The average stay for a family in the BCS program is 38 months, Keen said, and the savings they realize from using BCS services can mean a 26 percent reduction in their monthly debt, money they can use to pay off credit cards, pay medical bills or just keep their heads above water.

But despite recent cuts to the food stamp program, Keen says people who need emergency food would be better off going to SnowCap Community Charities or another food pantry.

Barry and Suzanne Birch, the BCS founders, met at church, where they both started going after being dissatisfied with decisions they made earlier in their lives.

By age 40, Barry Birch said, he had lost everything and was reduced to looking for food in trash bins. So he started going to church, found God, and three years after meeting Suzanne, the couple married in 1986.

They both wanted to give back to their community, he said, "to be good stewards," and after someone left a bag of day-old bread on their porch for them to distribute, they decided to start BCS.

They later moved to a bigger distribution location and have been in their warehouse on Northeast San Rafael Street for 12 years.

“I had no interest in ever doing anything like this,” Barry Birch said. “We had made a lot of mistakes in our lives and decided to surrender our lives to God.”
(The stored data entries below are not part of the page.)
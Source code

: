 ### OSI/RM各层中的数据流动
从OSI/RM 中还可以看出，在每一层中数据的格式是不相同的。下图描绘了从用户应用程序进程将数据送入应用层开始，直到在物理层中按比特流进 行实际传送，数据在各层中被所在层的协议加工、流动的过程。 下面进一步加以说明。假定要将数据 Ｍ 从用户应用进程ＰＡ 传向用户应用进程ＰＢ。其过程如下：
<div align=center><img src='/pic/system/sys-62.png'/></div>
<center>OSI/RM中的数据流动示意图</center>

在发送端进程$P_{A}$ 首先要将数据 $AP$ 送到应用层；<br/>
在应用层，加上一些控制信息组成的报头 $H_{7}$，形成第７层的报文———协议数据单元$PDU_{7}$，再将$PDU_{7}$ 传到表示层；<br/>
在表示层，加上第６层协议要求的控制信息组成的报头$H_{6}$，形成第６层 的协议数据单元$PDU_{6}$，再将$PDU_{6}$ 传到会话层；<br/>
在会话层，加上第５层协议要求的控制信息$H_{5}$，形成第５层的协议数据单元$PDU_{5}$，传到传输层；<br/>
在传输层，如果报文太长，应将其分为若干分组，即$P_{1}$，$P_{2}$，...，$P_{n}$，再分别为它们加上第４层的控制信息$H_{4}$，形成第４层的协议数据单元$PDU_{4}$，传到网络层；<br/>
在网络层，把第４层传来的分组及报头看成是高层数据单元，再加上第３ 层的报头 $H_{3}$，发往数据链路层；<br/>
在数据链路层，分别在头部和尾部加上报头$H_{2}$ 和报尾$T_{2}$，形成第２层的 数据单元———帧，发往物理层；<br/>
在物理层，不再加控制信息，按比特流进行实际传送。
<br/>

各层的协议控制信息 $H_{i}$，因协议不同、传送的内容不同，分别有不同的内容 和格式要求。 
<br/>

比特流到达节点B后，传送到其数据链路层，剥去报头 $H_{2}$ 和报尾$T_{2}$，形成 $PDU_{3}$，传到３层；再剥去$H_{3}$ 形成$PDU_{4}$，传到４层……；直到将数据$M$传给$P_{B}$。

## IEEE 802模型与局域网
Birch Community Services is a happy place. Although their belief in a higher power sustains and guides the Birches, they do not push their beliefs onto their participants and believe in "the dignity of the exchange" where people aren't made to feel they are getting a handout, but taking part in a program that gives them a hand up.

“We hold our participants accountable,” Birch said. “They get $640 worth of products and they can use the savings for whatever they need. Then they can graduate and give it to another family on the waiting list.”

People who are accepted into the BCS program don’t have to wait long, he said, usually only a few weeks or a month, and many stay to volunteer after they’ve “graduated.”

“It’s the funnest job in the world,” Birch said. “We get free stuff and we give it away.”